* [Requirement] In the data, find the word "Next" and copy out every line that has it.

* [Data under study]
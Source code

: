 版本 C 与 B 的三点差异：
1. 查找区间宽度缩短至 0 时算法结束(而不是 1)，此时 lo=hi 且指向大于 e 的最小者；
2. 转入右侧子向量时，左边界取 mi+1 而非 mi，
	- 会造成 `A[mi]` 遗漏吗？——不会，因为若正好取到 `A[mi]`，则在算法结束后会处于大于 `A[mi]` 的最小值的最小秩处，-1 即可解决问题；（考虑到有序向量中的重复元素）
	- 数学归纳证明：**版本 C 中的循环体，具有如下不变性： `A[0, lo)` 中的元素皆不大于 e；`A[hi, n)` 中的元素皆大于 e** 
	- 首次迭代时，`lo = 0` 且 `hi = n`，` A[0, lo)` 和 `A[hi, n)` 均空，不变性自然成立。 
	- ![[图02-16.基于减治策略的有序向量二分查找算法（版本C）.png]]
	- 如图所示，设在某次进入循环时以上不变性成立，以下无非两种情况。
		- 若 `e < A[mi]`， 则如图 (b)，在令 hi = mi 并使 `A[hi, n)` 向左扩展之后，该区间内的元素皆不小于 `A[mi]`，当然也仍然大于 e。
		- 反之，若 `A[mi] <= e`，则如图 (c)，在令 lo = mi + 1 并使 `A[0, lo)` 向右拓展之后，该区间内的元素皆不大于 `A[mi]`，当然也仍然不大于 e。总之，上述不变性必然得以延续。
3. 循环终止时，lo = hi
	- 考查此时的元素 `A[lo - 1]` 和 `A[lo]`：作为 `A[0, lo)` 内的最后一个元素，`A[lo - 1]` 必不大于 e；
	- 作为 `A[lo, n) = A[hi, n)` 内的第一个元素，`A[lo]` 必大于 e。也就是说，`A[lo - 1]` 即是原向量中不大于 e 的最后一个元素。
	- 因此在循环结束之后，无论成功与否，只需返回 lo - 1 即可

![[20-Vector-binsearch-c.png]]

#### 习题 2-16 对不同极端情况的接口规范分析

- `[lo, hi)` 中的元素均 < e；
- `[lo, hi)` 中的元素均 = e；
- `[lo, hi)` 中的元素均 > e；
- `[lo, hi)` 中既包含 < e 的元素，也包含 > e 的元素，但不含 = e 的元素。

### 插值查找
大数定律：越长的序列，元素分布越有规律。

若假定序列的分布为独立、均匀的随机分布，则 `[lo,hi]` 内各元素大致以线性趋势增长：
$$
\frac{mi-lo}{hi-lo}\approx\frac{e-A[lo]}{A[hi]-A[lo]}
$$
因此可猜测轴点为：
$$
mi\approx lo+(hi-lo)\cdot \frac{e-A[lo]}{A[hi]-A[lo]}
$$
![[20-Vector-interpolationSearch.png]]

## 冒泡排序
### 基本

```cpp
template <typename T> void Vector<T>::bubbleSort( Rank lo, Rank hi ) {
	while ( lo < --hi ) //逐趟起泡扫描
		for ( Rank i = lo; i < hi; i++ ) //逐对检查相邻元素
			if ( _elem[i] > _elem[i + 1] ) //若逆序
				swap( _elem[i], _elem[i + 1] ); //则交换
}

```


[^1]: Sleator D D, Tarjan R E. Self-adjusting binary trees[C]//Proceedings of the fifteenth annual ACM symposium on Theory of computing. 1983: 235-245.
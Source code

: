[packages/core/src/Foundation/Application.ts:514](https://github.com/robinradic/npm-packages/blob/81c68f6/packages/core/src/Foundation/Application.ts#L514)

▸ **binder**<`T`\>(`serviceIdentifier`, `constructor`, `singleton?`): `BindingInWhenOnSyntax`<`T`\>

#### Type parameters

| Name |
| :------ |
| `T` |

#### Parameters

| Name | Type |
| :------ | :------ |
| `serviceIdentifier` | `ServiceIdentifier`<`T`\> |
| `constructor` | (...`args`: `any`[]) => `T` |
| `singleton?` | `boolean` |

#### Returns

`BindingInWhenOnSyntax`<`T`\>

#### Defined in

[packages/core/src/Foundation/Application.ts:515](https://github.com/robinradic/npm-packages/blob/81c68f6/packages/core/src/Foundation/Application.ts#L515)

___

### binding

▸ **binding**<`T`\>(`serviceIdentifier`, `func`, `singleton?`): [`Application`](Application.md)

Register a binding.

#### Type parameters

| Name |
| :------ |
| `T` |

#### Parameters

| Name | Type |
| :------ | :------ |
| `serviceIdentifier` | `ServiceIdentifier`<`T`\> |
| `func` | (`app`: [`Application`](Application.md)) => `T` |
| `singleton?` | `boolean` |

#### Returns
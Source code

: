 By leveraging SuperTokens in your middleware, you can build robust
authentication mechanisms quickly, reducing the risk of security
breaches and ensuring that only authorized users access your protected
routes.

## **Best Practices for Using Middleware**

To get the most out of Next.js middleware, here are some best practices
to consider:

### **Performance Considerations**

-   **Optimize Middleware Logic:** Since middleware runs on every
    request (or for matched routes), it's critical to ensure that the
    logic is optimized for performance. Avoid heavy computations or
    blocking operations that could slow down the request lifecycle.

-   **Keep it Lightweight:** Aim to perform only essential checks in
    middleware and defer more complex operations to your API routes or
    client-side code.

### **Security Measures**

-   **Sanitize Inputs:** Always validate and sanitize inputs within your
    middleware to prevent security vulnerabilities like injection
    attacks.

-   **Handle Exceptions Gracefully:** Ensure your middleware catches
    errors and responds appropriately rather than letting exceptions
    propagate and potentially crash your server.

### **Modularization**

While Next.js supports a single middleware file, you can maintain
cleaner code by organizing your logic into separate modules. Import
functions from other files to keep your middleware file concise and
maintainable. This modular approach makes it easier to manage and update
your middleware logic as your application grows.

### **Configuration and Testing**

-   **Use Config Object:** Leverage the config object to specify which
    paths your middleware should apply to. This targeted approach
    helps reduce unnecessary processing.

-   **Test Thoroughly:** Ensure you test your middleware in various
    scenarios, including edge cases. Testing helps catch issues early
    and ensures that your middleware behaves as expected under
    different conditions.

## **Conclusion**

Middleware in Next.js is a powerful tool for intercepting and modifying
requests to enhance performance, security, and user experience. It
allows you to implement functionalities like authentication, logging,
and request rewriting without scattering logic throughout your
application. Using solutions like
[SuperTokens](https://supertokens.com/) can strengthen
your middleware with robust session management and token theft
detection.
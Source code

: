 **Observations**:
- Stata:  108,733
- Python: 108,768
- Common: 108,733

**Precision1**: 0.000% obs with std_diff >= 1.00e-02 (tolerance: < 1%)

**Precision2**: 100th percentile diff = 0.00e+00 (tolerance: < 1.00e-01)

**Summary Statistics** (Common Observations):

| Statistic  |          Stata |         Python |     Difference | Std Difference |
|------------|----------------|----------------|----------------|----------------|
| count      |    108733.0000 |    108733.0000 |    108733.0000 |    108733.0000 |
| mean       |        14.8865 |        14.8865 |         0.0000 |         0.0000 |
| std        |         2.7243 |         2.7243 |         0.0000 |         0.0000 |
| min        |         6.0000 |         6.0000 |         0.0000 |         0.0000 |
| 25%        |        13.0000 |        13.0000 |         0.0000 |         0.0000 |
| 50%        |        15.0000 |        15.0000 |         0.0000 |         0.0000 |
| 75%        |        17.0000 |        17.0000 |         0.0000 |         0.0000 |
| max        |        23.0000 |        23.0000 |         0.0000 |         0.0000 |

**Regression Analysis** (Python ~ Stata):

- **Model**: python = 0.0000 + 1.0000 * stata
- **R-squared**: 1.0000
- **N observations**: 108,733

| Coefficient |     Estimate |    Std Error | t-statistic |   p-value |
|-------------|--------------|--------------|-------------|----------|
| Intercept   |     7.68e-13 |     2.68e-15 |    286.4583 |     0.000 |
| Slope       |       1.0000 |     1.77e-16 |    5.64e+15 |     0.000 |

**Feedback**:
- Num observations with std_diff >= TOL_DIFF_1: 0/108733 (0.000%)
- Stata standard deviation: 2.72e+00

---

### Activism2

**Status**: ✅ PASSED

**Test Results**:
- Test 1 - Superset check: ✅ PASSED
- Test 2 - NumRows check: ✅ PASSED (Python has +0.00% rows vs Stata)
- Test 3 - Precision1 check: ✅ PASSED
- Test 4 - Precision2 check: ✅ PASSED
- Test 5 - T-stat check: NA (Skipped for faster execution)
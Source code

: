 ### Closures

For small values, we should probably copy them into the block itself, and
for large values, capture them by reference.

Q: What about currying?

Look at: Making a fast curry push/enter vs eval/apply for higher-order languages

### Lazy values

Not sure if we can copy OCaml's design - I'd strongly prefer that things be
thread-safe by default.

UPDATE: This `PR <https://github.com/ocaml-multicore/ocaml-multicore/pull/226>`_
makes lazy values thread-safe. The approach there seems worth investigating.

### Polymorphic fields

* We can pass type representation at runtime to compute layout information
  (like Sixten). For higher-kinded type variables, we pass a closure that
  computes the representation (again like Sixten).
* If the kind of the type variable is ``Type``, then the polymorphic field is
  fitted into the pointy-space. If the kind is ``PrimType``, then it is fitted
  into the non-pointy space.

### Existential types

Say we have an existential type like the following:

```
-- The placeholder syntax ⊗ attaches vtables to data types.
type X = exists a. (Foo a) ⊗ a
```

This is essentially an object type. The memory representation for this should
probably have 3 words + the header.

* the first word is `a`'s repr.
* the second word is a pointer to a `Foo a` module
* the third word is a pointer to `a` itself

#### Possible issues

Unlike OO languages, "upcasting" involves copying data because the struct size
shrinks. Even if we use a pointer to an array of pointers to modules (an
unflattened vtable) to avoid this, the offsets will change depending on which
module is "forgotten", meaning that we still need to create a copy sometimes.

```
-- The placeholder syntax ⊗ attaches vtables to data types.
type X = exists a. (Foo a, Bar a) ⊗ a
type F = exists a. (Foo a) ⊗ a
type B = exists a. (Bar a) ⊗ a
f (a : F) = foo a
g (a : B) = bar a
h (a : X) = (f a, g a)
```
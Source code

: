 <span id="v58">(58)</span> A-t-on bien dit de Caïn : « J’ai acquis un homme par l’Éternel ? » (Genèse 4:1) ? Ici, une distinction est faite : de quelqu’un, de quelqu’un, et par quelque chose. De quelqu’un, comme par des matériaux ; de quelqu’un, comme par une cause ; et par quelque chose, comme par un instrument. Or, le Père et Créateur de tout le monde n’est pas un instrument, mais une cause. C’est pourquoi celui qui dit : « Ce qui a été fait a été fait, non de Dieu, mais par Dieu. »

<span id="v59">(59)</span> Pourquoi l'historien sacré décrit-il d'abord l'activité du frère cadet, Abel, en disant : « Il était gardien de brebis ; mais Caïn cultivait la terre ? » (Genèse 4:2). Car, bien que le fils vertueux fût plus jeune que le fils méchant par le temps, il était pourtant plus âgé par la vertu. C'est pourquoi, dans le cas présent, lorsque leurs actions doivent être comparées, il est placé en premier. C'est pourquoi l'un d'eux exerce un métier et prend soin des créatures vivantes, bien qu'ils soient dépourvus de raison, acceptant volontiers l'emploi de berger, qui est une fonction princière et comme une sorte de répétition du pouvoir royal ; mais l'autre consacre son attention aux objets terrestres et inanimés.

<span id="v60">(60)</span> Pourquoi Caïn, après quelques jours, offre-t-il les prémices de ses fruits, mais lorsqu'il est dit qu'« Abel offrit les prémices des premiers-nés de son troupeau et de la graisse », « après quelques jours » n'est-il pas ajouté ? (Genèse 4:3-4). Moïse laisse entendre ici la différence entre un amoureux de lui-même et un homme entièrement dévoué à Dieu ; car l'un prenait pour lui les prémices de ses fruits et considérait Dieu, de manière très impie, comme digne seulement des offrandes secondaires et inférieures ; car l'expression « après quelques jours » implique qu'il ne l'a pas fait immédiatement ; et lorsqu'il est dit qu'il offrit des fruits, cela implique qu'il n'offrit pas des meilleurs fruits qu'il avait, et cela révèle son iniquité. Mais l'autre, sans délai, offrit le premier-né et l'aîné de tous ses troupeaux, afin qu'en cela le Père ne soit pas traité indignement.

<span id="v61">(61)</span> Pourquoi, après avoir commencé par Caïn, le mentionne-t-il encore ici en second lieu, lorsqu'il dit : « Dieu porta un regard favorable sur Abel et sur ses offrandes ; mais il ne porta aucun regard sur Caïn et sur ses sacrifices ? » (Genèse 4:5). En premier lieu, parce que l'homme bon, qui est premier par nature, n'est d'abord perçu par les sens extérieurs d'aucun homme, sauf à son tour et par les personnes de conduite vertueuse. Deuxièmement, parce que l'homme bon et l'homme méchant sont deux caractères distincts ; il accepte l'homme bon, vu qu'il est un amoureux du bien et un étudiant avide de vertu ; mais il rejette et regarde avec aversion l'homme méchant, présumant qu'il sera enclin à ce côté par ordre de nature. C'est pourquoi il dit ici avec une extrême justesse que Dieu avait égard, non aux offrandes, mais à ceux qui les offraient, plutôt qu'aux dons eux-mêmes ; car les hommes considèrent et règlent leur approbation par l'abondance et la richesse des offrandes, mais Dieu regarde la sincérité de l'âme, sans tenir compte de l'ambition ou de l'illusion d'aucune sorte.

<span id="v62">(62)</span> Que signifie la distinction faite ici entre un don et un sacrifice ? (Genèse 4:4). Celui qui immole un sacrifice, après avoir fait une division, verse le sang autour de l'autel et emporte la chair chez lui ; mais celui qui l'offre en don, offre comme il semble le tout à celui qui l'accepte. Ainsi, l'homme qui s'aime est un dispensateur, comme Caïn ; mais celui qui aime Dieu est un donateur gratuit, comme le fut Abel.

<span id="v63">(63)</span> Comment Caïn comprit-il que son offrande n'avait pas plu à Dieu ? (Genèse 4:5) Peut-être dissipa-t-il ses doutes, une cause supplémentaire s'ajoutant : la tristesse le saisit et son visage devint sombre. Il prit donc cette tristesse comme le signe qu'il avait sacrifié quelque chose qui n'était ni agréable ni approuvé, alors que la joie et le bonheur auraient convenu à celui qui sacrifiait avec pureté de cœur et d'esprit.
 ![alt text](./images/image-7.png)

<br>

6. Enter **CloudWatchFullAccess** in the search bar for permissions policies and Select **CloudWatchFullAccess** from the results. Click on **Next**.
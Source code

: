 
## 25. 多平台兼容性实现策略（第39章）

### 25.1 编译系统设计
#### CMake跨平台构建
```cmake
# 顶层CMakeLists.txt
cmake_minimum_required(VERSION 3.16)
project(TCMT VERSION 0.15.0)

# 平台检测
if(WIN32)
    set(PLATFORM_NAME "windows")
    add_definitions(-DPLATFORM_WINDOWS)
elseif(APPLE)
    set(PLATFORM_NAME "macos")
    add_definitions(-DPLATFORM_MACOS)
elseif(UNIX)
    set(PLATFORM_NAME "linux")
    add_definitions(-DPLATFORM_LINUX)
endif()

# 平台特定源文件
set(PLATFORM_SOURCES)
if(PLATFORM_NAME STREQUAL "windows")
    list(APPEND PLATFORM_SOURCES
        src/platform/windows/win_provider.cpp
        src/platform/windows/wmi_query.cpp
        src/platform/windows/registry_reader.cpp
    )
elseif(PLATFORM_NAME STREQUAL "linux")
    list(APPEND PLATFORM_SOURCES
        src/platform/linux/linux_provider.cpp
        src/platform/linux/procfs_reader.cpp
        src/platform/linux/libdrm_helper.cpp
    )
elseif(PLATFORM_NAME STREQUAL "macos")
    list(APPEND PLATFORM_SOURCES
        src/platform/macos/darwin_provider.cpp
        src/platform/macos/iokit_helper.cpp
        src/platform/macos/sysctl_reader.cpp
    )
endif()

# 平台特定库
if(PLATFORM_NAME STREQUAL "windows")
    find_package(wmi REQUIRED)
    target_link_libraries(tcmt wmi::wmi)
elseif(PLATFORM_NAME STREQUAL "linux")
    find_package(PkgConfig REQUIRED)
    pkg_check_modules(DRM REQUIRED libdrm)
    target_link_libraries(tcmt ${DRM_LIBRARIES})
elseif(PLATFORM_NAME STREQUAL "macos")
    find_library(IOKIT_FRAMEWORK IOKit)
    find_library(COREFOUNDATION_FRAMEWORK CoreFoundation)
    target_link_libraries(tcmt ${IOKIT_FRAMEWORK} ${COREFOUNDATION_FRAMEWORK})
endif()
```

* [Exercise output]
To get the most out of Next.js middleware, here are some best practices
While Next.js supports a single middleware file, you can maintain
Middleware in Next.js is a powerful tool for intercepting and modifying
6. Enter **CloudWatchFullAccess** in the search bar for permissions policies and Select **CloudWatchFullAccess** from the results. Click on **Next**.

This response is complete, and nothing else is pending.